§ Task prompt
The line containing "n\circ b\circ q_2" marks the start; repeat it and every following line exactly through the end of the entries.

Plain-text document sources
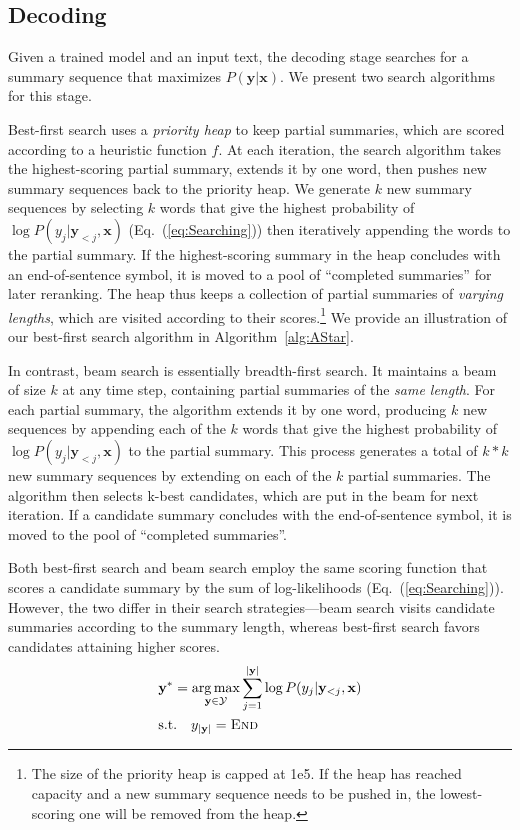 \documentclass[letterpaper]{article} %
\DeclareMathOperator*{\argmax}{arg\,max}
\begin{document}
\subsection{Decoding}
Given a trained model and an input text, the decoding stage searches for a summary sequence that maximizes $P(\mathbf{y}|\mathbf{x})$.
We present two search algorithms for this stage.

Best-first search uses a \emph{priority heap} to keep partial summaries, which are scored according to a heuristic function $f$. %
At each iteration, the search algorithm takes the highest-scoring partial summary, extends it by one word, then pushes new summary sequences back to the priority heap. 
We generate $k$ new summary sequences by selecting $k$ words that give the highest probability of $\log P(y_j|\mathbf{y}_{<j}, \mathbf{x})$ (Eq.~(\ref{eq:Searching})) then iteratively appending the words to the partial summary. 
If the highest-scoring summary in the heap concludes with an end-of-sentence symbol, it is moved to a pool of ``completed summaries'' for later reranking.
The heap thus keeps a collection of partial summaries of \emph{varying lengths}, which are visited according to their scores.\footnote{The size of the priority heap is capped at 1e5. If the heap has reached capacity and a new summary sequence needs to be pushed in, the lowest-scoring one will be removed from the heap.}
We provide an illustration of our best-first search algorithm in Algorithm~\ref{alg:AStar}.

In contrast, beam search is essentially breadth-first search.
It maintains a beam of size $k$ at any time step, containing partial summaries of the \emph{same length}.
For each partial summary, the algorithm extends it by one word, producing $k$ new sequences by appending each of the $k$ words that give the highest probability of $\log P(y_j|\mathbf{y}_{<j}, \mathbf{x})$ to the partial summary.
This process generates a total of $k*k$ new summary sequences by extending on each of the $k$ partial summaries.
The algorithm then selects k-best candidates, which are put in the beam for next iteration. 
If a candidate summary concludes with the end-of-sentence symbol, it is moved to the pool of ``completed summaries''.

Both best-first search and beam search employ the same scoring function that scores a candidate summary by the sum of log-likelihoods (Eq.~(\ref{eq:Searching})).
However, the two differ in their search strategies---beam search visits candidate summaries according to the summary length, whereas best-first search favors candidates attaining higher scores.
\begin{equation}
\label{eq:Searching}
\begin{split}
    &\mathbf{y}^{*}= \argmax_{\mathbf{y} \in \mathcal{Y}} \sum_{j=1}^{|\mathbf{y}|}\log P(y_j|\mathbf{y}_{<j}, \mathbf{x})\\
    &\mbox{s.t.} \quad y_{|\mathbf{y}|} = \textsc{End}
\end{split}
\end{equation}
\end{document}
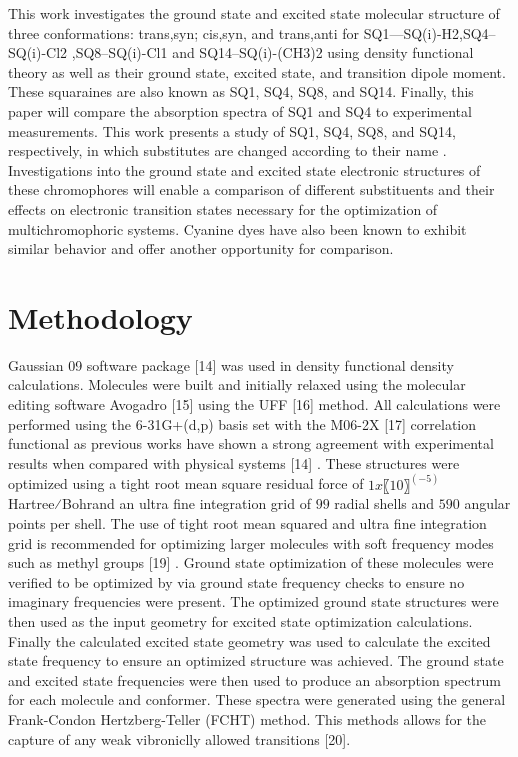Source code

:\documentclass[journal=jacsat,manuscript=article]{achemso}
\begin{document}
This work investigates the ground state and excited state molecular structure of three conformations: trans,syn; cis,syn, and trans,anti for SQ1—SQ(i)-H2,SQ4--SQ(i)-Cl2 ,SQ8--SQ(i)-Cl1 and SQ14--SQ(i)-(CH3)2 using density functional theory as well as their ground state, excited state, and transition dipole moment. These squaraines are also known as SQ1, SQ4, SQ8, and SQ14. Finally, this paper will compare the absorption spectra of SQ1 and SQ4 to experimental measurements. This work presents a study of SQ1, SQ4, SQ8, and SQ14, respectively, in which substitutes are changed according to their name . Investigations into the ground state and excited state electronic structures of these chromophores will enable a comparison of different substituents and their effects on electronic transition states necessary for the optimization of multichromophoric systems. Cyanine dyes have also been known to exhibit similar behavior and offer another opportunity for comparison\cite{Fothergill2018AbDyes}.


\section{Methodology}
Gaussian 09 software package [14]⁠ was used in density functional density calculations. Molecules were built and initially relaxed using the molecular editing software Avogadro [15]⁠ using the UFF [16]⁠ method. All calculations were performed using the 6-31G+(d,p) basis set with the M06-2X [17]⁠ correlation functional as previous works have shown a strong agreement with experimental results when compared with physical systems [14] . These structures were optimized using a tight root mean square residual force of $1x〖10〗^(-5)$  Hartree⁄Bohrand an ultra fine integration grid of $99$ radial shells and $590$ angular points per shell. The use of tight root mean squared and ultra fine integration grid is recommended for optimizing larger molecules with soft frequency modes such as methyl groups [19]⁠ . Ground state optimization of these molecules were verified to be optimized by via ground state frequency checks to ensure no imaginary frequencies were present. The optimized ground state structures were then used as the input geometry for excited state optimization calculations. Finally the calculated excited state geometry was used to calculate the excited state frequency to ensure an optimized structure was achieved.  The ground state and excited state frequencies were then used to produce an absorption spectrum for each molecule and conformer. These spectra were generated using the general Frank-Condon Hertzberg-Teller (FCHT) method. This methods allows for the capture of any weak vibroniclly allowed transitions [20]⁠.
\end{document}
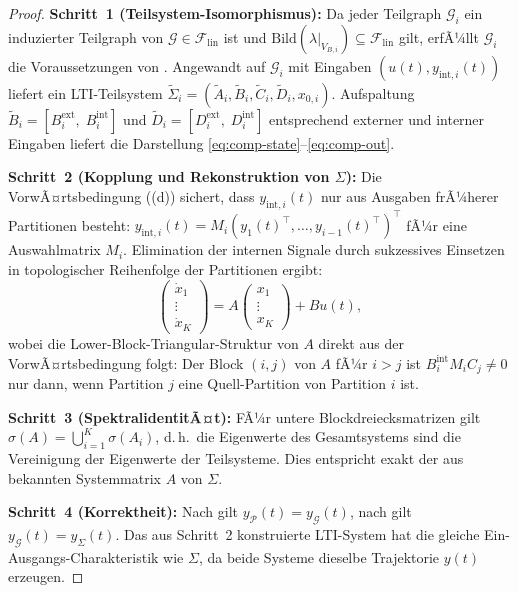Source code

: ﻿\documentclass[12pt,a4paper]{article}
\theoremstyle{definition}
\begin{document}
\begin{proof}
\textbf{Schritt~1 (Teilsystem-Isomorphismus):}
Da jeder Teilgraph $\mathcal{G}_i$ ein induzierter Teilgraph von
$\mathcal{G} \in \mathcal{F}_{\mathrm{lin}}$ ist und
$\mathrm{Bild}(\lambda|_{V_{B,i}}) \subseteq \mathcal{F}_{\mathrm{lin}}$
gilt, erfÃ¼llt $\mathcal{G}_i$ die Voraussetzungen von .
Angewandt auf $\mathcal{G}_i$ mit Eingaben
$(u(t), y_{\mathrm{int},i}(t))$ liefert  ein
LTI-Teilsystem $\tilde{\Sigma}_i = (\tilde{A}_i, \tilde{B}_i,
\tilde{C}_i, \tilde{D}_i, x_{0,i})$.
Aufspaltung
$\tilde{B}_i = [B_i^{\mathrm{ext}},\; B_i^{\mathrm{int}}]$
und
$\tilde{D}_i = [D_i^{\mathrm{ext}},\; D_i^{\mathrm{int}}]$
entsprechend externer und interner Eingaben liefert die Darstellung
\eqref{eq:comp-state}--\eqref{eq:comp-out}.

\textbf{Schritt~2 (Kopplung und Rekonstruktion von $\Sigma$):}
Die VorwÃ¤rtsbedingung ((d)) sichert, dass
$y_{\mathrm{int},i}(t)$ nur aus Ausgaben frÃ¼herer Partitionen
besteht: $y_{\mathrm{int},i}(t) = M_i (y_1(t)^\top, \ldots,
y_{i-1}(t)^\top)^\top$ fÃ¼r eine Auswahlmatrix $M_i$.
Elimination der internen Signale durch sukzessives Einsetzen in
topologischer Reihenfolge der Partitionen ergibt:
\[
  \begin{pmatrix} \dot{x}_1 \\ \vdots \\ \dot{x}_K \end{pmatrix}
  = A
  \begin{pmatrix} x_1 \\ \vdots \\ x_K \end{pmatrix}
  + B u(t),
\]
wobei die Lower-Block-Triangular-Struktur von $A$ direkt aus der
VorwÃ¤rtsbedingung folgt: Der Block $(i,j)$ von $A$ fÃ¼r $i > j$ ist
$B_i^{\mathrm{int}} M_i C_j \neq 0$ nur dann, wenn Partition $j$ eine
Quell-Partition von Partition $i$ ist.

\textbf{Schritt~3 (SpektralidentitÃ¤t):}
FÃ¼r untere Blockdreiecksmatrizen gilt
$\sigma(A) = \bigcup_{i=1}^K \sigma(A_i)$,
d.\,h.\ die Eigenwerte des Gesamtsystems sind die Vereinigung der
Eigenwerte der Teilsysteme. Dies entspricht exakt der aus 
bekannten Systemmatrix $A$ von $\Sigma$.

\textbf{Schritt~4 (Korrektheit):}
Nach  gilt $y_{\mathcal{P}}(t) = y_{\mathcal{G}}(t)$,
nach  gilt $y_{\mathcal{G}}(t) = y_{\Sigma}(t)$.
Das aus Schritt~2 konstruierte LTI-System hat die gleiche Ein-Ausgangs-Charakteristik
wie $\Sigma$, da beide Systeme dieselbe Trajektorie $y(t)$ erzeugen.
\end{proof}
\end{document}
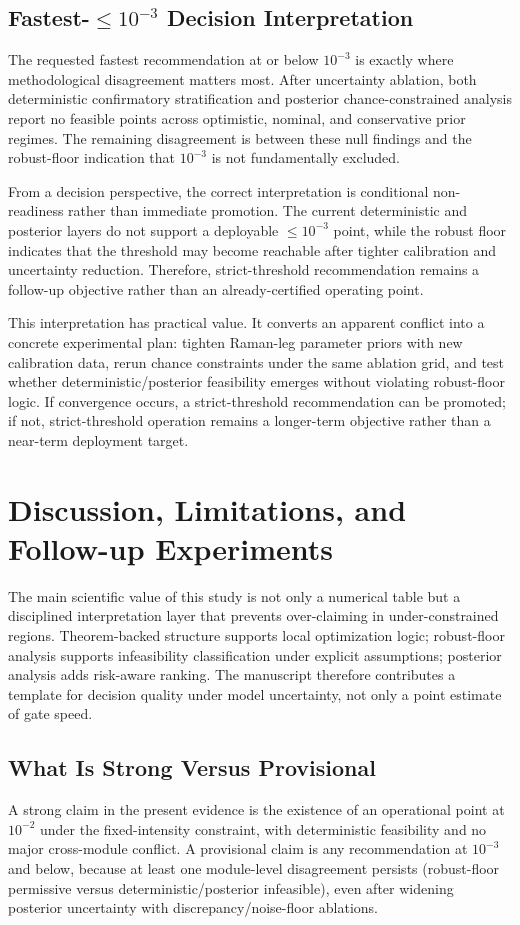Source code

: \documentclass{article} %
\begin{document}
\subsection{Fastest-\texorpdfstring{$\le 10^{-3}$}{<=1e-3} Decision Interpretation}
The requested fastest recommendation at or below $10^{-3}$ is exactly where methodological disagreement matters most. After uncertainty ablation, both deterministic confirmatory stratification and posterior chance-constrained analysis report no feasible points across optimistic, nominal, and conservative prior regimes. The remaining disagreement is between these null findings and the robust-floor indication that $10^{-3}$ is not fundamentally excluded.

From a decision perspective, the correct interpretation is conditional non-readiness rather than immediate promotion. The current deterministic and posterior layers do not support a deployable $\le 10^{-3}$ point, while the robust floor indicates that the threshold may become reachable after tighter calibration and uncertainty reduction. Therefore, strict-threshold recommendation remains a follow-up objective rather than an already-certified operating point.

This interpretation has practical value. It converts an apparent conflict into a concrete experimental plan: tighten Raman-leg parameter priors with new calibration data, rerun chance constraints under the same ablation grid, and test whether deterministic/posterior feasibility emerges without violating robust-floor logic. If convergence occurs, a strict-threshold recommendation can be promoted; if not, strict-threshold operation remains a longer-term objective rather than a near-term deployment target.

\section{Discussion, Limitations, and Follow-up Experiments}
\label{sec:discussion}
The main scientific value of this study is not only a numerical table but a disciplined interpretation layer that prevents over-claiming in under-constrained regions. Theorem-backed structure supports local optimization logic; robust-floor analysis supports infeasibility classification under explicit assumptions; posterior analysis adds risk-aware ranking. The manuscript therefore contributes a template for decision quality under model uncertainty, not only a point estimate of gate speed.

\subsection{What Is Strong Versus Provisional}
A strong claim in the present evidence is the existence of an operational point at $10^{-2}$ under the fixed-intensity constraint, with deterministic feasibility and no major cross-module conflict. A provisional claim is any recommendation at $10^{-3}$ and below, because at least one module-level disagreement persists (robust-floor permissive versus deterministic/posterior infeasible), even after widening posterior uncertainty with discrepancy/noise-floor ablations.
\end{document}
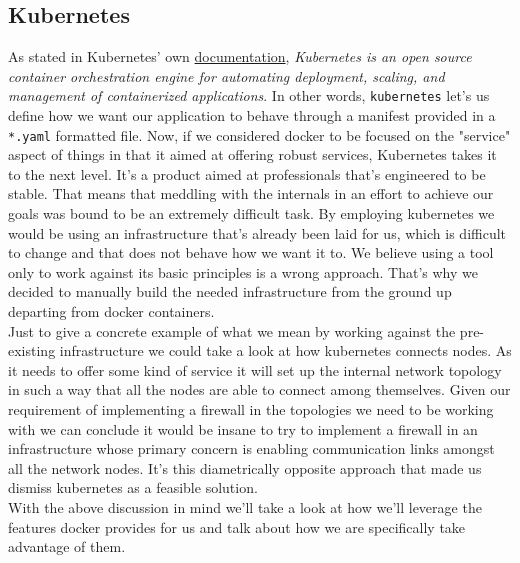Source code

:         \subsection{Kubernetes}
            As stated in Kubernetes' own \href{https://kubernetes.io/docs/home/}{documentation}, \textit{Kubernetes is an open source container orchestration engine for automating deployment, scaling, and management of containerized applications}. In other words, \texttt{kubernetes} let's us define how we want our application to behave through a manifest provided in a \texttt{*.yaml} formatted file. Now, if we considered docker to be focused on the "service" aspect of things in that it aimed at offering robust services, Kubernetes takes it to the next level. It's a product aimed at professionals that's engineered to be stable. That means that meddling with the internals in an effort to achieve our goals was bound to be an extremely difficult task. By employing kubernetes we would be using an infrastructure that's already been laid for us, which is difficult to change and that does not behave how we want it to. We believe using a tool only to work against its basic principles is a wrong approach. That's why we decided to manually build the needed infrastructure from the ground up departing from docker containers.\\

            Just to give a concrete example of what we mean by working against the pre-existing infrastructure we could take a look at how kubernetes connects nodes. As it needs to offer some kind of service it will set up the internal network topology in such a way that all the nodes are able to connect among themselves. Given our requirement of implementing a firewall in the topologies we need to be working with we can conclude it would be insane to try to implement a firewall in an infrastructure whose primary concern is enabling communication links amongst all the network nodes. It's this diametrically opposite approach that made us dismiss kubernetes as a feasible solution.\\

        With the above discussion in mind we'll take a look at how we'll leverage the features docker provides for us and talk about how we are specifically take advantage of them.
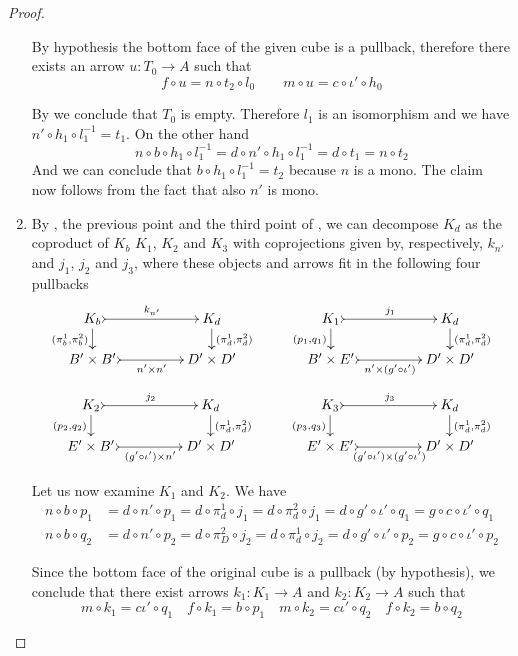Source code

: \documentclass[3p]{elsarticle}
\theoremstyle{remark}
\theoremstyle{definition}
\begin{document}
\begin{proof}
\begin{enumerate}
		By hypothesis the bottom face of the given cube is a pullback, therefore there exists an arrow $u\colon T_0\to A$ such that 
		\[f\circ u=n\circ t_2\circ l_0 \qquad m\circ u=c\circ \iota'\circ h_0\]
		
	By  we conclude that $T_0$ is empty. Therefore $l_1$ is an isomorphism and we have $n'\circ h_1\circ l^{-1}_1=t_1$. On the other hand
\[n\circ b\circ h_1\circ l^{-1}_1=d\circ n'\circ h_1\circ l^{-1}_1=d\circ t_1=n\circ t_2\]
And we can conclude that $b\circ h_1\circ l^{-1}_1=t_2$ because $n$ is a mono. The claim now follows from the fact that  also $n'$ is mono.
		
		\item 	 By , the previous point and the third point of , we can decompose $K_d$ as the coproduct of $K_b$ $K_1$, $K_2$ and $K_3$ with coprojections given by, respectively, $k_{n'}$ and $j_1$, $j_2$ and $j_3$, where these objects and arrows fit in the following four pullbacks
		\[\xymatrix@C=45pt@R=15pt{K_b \ar@{>->}[r]^{k_{n'}}  \ar[d]_{(\pi^1_b, \pi^2_b)}& K_d   \ar[d]^{(\pi^1_d, \pi^2_d)}& K_1 \ar@{>->}[r]^{j_1}  \ar[d]_{(p_1, q_1)} & K_d \ar[d]^{(\pi^1_d, \pi^2_d)} \\
			B'\times B' \ar@{>->}[r]_-{n'\times n'} & D'\times D' & B'\times E' \ar@{>->}[r]_-{n'\times (g'\circ \iota')} & D'\times D'}\]
		\[ \xymatrix@C=45pt@R=15pt{K_2 \ar@{>->}[r]^{j_2}  \ar[d]_{(p_2, q_2)}& K_d   \ar[d]^{(\pi^1_d, \pi^2_d)}& K_3 \ar@{>->}[r]^{j_3}  \ar[d]_{(p_3, q_3)} & K_d \ar[d]^{(\pi^1_d, \pi^2_d)} \\
			E'\times B' \ar@{>->}[r]_-{(g'\circ \iota') \times n'} & D'\times D' & E'\times E' \ar@{>->}[r]_-{(g'\circ \iota')\times (g'\circ \iota')} & D'\times D'}\]

Let us now examine $K_1$ and $K_2$. We have
\begin{align*}
	n\circ b\circ p_1&=d\circ n'\circ p_1=d\circ \pi^1_d\circ j_1=d\circ \pi^2_d\circ j_1=d\circ g'\circ \iota'\circ q_1=g\circ c \circ \iota'\circ q_1\\
	n\circ b\circ q_2 &=d\circ n'\circ p_2=d\circ\pi^2_D\circ j_2
	=d\circ \pi^1_d\circ j_2=d\circ g'\circ \iota'\circ p_2 = g\circ c \circ \iota'\circ p_2
\end{align*}

Since the bottom face of the original cube is a pullback (by hypothesis), we conclude that there exist arrows $k_1\colon  K_1\to A$ and $k_2\colon K_2\to A$ such that
\[m\circ k_1= c \iota'\circ q_1 \quad f\circ k_1=b\circ p_1 \quad m\circ k_2=c \iota'\circ q_2 \quad f\circ k_2=b\circ q_2\]


\end{enumerate}
\end{proof}
\end{document}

§ Your solution
	n\circ b\circ q_2 &=d\circ n'\circ p_2=d\circ\pi^2_D\circ j_2
	=d\circ \pi^1_d\circ j_2=d\circ g'\circ \iota'\circ p_2 = g\circ c \circ \iota'\circ p_2
\end{align*}

Since the bottom face of the original cube is a pullback (by hypothesis), we conclude that there exist arrows $k_1\colon  K_1\to A$ and $k_2\colon K_2\to A$ such that
\[m\circ k_1= c \iota'\circ q_1 \quad f\circ k_1=b\circ p_1 \quad m\circ k_2=c \iota'\circ q_2 \quad f\circ k_2=b\circ q_2\]


\end{enumerate}
\end{proof}
\end{document}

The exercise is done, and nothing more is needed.